17Ces incertitudes doivent elles demeurer ? Nous pensons que non. T. Rice Holmes13 a avancé un argument important sur l’identité des deux ports en regardant le verbe cognouerat = il avait reconnu, dans un des textes que nous venons de citer. César avait reconnu l’intérêt du Portus Itius l’année précédente, c’est donc qu’il s’en était servi l’année précédente, en 55. Car il faut tenir compte de la même formule employée pour désigner le point d’atterrissage en Bretagne dans la seconde campagne. César indiquait qu’il avait voulu gagner la zone de débarquement dont il avait remarqué l’excellente nature l’année précédente : qua optimum esse egressum superiore aestate cognouerat (BG 5, 8, 3). Et T. Rice Holmes a désigné les deux points de débarquement dans la même zone située sur la côte basse au Nord des falaises de Douvres. On est donc fondé à dire que César a voulu signifier qu’il avait gardé le même choix de point de départ, qu’il jugeait excellent, en 55 et 54, encore qu’il ne l’ait pas dit de manière tout à fait claire.

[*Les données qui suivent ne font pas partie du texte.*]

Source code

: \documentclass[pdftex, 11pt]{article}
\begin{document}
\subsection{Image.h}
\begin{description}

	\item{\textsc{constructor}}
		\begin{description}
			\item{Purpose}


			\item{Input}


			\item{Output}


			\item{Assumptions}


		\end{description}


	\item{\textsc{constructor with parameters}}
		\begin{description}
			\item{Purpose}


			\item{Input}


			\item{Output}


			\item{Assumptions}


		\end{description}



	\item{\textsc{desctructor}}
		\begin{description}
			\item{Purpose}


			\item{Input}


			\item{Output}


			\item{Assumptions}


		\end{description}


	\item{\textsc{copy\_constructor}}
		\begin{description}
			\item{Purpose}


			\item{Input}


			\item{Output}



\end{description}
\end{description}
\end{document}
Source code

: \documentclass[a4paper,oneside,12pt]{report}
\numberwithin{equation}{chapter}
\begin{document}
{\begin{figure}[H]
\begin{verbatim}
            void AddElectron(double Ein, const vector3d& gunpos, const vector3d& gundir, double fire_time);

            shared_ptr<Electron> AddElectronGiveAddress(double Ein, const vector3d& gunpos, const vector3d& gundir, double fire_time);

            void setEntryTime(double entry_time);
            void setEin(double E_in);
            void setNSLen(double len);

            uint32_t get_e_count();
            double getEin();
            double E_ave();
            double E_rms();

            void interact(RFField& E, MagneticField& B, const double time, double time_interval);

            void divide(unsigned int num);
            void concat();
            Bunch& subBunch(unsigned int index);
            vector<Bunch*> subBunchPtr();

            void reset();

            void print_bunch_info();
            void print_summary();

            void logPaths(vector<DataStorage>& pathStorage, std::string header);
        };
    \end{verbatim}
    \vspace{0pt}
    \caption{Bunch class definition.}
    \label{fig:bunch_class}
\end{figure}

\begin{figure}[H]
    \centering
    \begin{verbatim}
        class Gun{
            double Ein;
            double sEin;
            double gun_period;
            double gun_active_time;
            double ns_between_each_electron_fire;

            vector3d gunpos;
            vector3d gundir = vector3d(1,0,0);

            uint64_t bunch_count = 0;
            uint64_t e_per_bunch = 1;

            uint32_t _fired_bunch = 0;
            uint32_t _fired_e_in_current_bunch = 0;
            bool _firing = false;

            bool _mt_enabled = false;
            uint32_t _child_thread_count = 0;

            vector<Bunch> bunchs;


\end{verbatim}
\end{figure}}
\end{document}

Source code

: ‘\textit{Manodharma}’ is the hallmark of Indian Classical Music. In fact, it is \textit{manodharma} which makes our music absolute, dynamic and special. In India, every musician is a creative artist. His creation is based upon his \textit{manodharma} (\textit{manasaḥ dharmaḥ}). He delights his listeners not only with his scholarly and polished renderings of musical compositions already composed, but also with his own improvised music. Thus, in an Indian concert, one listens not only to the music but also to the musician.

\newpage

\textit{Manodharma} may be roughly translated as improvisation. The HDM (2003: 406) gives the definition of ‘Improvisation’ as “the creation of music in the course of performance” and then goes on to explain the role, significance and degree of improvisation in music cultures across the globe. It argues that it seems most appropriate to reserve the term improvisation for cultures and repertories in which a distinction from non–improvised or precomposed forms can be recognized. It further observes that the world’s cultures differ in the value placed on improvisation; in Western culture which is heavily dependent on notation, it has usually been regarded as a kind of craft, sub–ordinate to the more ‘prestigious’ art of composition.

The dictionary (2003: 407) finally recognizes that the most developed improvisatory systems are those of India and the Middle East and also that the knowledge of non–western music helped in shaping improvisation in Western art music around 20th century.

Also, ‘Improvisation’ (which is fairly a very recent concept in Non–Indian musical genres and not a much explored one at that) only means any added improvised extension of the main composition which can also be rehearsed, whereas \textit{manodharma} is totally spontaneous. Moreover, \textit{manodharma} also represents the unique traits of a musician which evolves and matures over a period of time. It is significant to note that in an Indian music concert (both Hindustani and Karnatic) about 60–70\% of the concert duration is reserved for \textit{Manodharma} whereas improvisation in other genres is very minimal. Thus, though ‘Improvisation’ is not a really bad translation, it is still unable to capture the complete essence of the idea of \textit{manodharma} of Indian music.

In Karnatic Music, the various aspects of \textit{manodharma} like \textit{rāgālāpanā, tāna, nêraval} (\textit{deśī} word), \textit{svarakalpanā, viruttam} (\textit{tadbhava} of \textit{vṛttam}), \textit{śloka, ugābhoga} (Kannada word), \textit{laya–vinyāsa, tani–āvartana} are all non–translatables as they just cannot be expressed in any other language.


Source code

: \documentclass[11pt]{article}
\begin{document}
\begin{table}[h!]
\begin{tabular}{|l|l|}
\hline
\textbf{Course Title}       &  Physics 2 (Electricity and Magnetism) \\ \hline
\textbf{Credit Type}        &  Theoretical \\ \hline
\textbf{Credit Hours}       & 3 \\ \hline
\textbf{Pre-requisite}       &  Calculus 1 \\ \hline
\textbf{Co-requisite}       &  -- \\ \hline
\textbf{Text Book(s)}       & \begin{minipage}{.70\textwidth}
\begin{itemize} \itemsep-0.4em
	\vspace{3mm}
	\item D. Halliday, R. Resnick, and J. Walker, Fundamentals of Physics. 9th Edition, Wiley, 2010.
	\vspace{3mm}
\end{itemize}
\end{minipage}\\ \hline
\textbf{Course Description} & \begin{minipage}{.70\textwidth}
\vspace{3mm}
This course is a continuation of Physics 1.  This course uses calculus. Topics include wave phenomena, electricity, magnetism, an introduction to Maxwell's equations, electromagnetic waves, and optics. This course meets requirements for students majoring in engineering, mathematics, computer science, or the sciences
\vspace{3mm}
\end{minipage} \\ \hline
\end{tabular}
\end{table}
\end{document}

18Un élément peut encore faire pencher la balance du côté de Boulogne. En effet, en l’année 55, César est parti avec 80 navires de transport, et un nombre non précisé de navires de guerre qualifiés de « navires longs » destinés à la protection, sans parler de 18 navires de transport mouillés dans un port situé à 8 milles au Nord14. Cette vaste flotte, même si ses proportions étaient bien moindres que celles de la seconde expédition, ne pouvait pas être logée ailleurs que dans une rade comme celle de Boulogne.
19Nous en resterons là, car une comparaison sur la durée des trajets en 55 et 54 est malheureusement impossible, puisque la seconde traversée fut compliquée par une panne de vent et le jeu du courant à travers le Détroit (BG 5, 8, 2 et 3).

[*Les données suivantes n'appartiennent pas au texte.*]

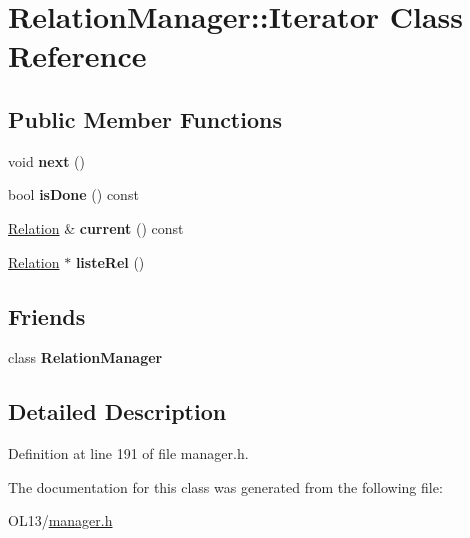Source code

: \hypertarget{class_relation_manager_1_1_iterator}{}\section{Relation\+Manager\+:\+:Iterator Class Reference}
\label{class_relation_manager_1_1_iterator}
\subsection*{Public Member Functions}
\begin{DoxyCompactItemize}
\item 
\mbox{\label{class_relation_manager_1_1_iterator_a4deab2fdd2f7b70242ecbfab9d3d1552}} 
void {\bfseries next} ()
\item 
\mbox{\label{class_relation_manager_1_1_iterator_a5e9588417d8c6dc8ce1285612dff7840}} 
bool {\bfseries is\+Done} () const
\item 
\mbox{\label{class_relation_manager_1_1_iterator_ad3f5e514500480f65dc9b14d1aae358f}} 
\hyperlink{class_relation}{Relation} \& {\bfseries current} () const
\item 
\mbox{\label{class_relation_manager_1_1_iterator_a017175bf4f16360c5b2ee5d8fd534d22}} 
\hyperlink{class_relation}{Relation} $\ast$ {\bfseries liste\+Rel} ()
\end{DoxyCompactItemize}
\subsection*{Friends}
\begin{DoxyCompactItemize}
\item 
\mbox{\label{class_relation_manager_1_1_iterator_a55fae9c2e48742dd0a8596e6d8721775}} 
class {\bfseries Relation\+Manager}
\end{DoxyCompactItemize}


\subsection{Detailed Description}


Definition at line 191 of file manager.\+h.



The documentation for this class was generated from the following file\+:\begin{DoxyCompactItemize}
\item 
O\+L13/\hyperlink{manager_8h}{manager.\+h}\end{DoxyCompactItemize}
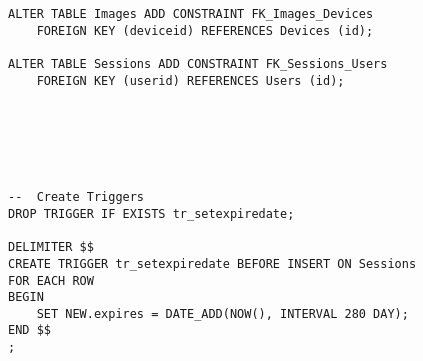 \begin{lstlisting}
ALTER TABLE Images ADD CONSTRAINT FK_Images_Devices 
	FOREIGN KEY (deviceid) REFERENCES Devices (id);

ALTER TABLE Sessions ADD CONSTRAINT FK_Sessions_Users 
	FOREIGN KEY (userid) REFERENCES Users (id);






--  Create Triggers 
DROP TRIGGER IF EXISTS tr_setexpiredate;

DELIMITER $$
CREATE TRIGGER tr_setexpiredate BEFORE INSERT ON Sessions
FOR EACH ROW
BEGIN
	SET NEW.expires = DATE_ADD(NOW(), INTERVAL 280 DAY);
END $$
;


\end{lstlisting}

20La conclusion est que l’affirmation fréquente d’un port de première expédition situé à Wissant n’est nullement prouvée, que l’identification du premier port comme Boulogne a été soutenue dès l’Antiquité, et peut être considérée comme vraisemblable, ce qui nous permet de retenir le nom de Portus Itius pour le point de départ des deux expéditions. L’identification du Portus Itius avec Boulogne ou son environnement ne peut plus être mise en doute en raison d’un faisceau de vraisemblances.

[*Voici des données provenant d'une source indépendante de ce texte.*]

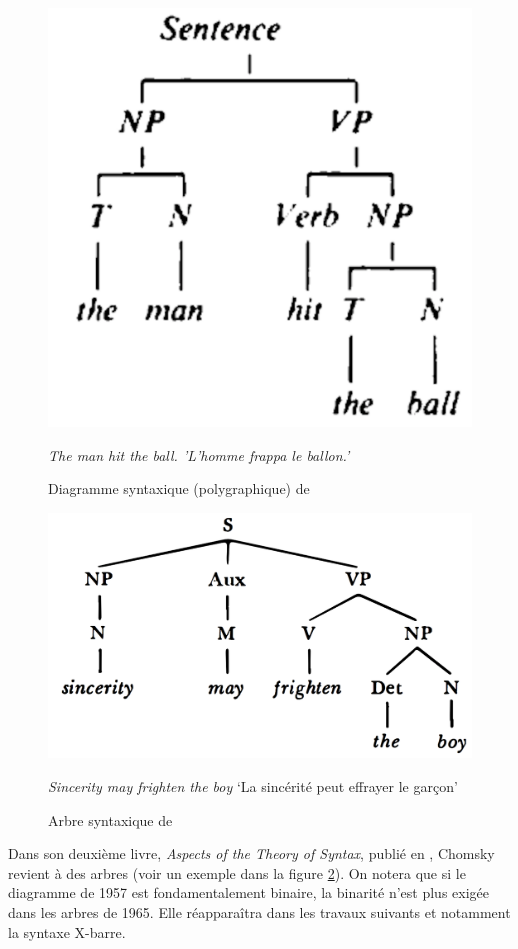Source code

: {\begin{figure}
    \centering
    \includegraphics[width=\textwidth]{figures/vol1syntaxe2-img026.png}
    \caption{Diagramme syntaxique (polygraphique) de \citet{chomsky1957syntactic}}
    \textit{The man hit the ball. 'L'homme frappa le ballon.’}
    \label{fig:chomsky57}
\end{figure}

\begin{figure}
    \centering
    \includegraphics[width=\textwidth]{figures/vol1syntaxe2-img027.png}
    \caption{Arbre syntaxique de \citet{chomsky1965aspects}}
   \textit{Sincerity may frighten the boy} ‘La sincérité peut effrayer le garçon’ 
    \label{fig:chomsky65}
\end{figure}




    Dans son deuxième livre, \textit{Aspects of the Theory of Syntax}, publié en \citeyear{chomsky1965aspects}, Chomsky revient à des arbres (voir un exemple dans la figure \ref{fig:chomsky65}). On notera que si le diagramme de 1957 est fondamentalement binaire, la binarité n’est plus exigée dans les arbres de 1965. Elle réapparaîtra dans les travaux suivants et notamment la syntaxe X-barre.
}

21Il nous reste maintenant à nous interroger sur le sens de ce mot Itius. Commençons donc par nous demander si ce que l’on connaît de comparable dans la couche celtique de la toponymie peut nous aider.
5. Une famille toponymique dans la couche celtique
22En effet, conformément à notre méthode, nous refusons toute analyse étymologique avant les analyses des noms sur le terrain. Cela s’impose d’autant plus que le mot Itius a prêté à deux tentatives étymologiques douteuses. Nous avons parlé de celle de J. Rhys. On a aussi voulu trouver un rapprochement étymologique entre Itius et Isques, au fond de la rade de Boulogne, rapprochement qui n’est pas sûr.
23Néanmoins il y a une série de lieux, cette fois en Icium, qui méritent attention, car nous montrerons plus loin qu’ils remontent en fait à Itium. Mais regardons d’abord leur attestation et leur sens.
Hyds, en Allier, Idz xiiie siècle, près de la source de l’Œil.
Ids-St-Roch, en Cher, Is 1212, Id 1217, le long de l’Arnon.
Ifs, en Calvados, Icium 1078, le long de l’Orne.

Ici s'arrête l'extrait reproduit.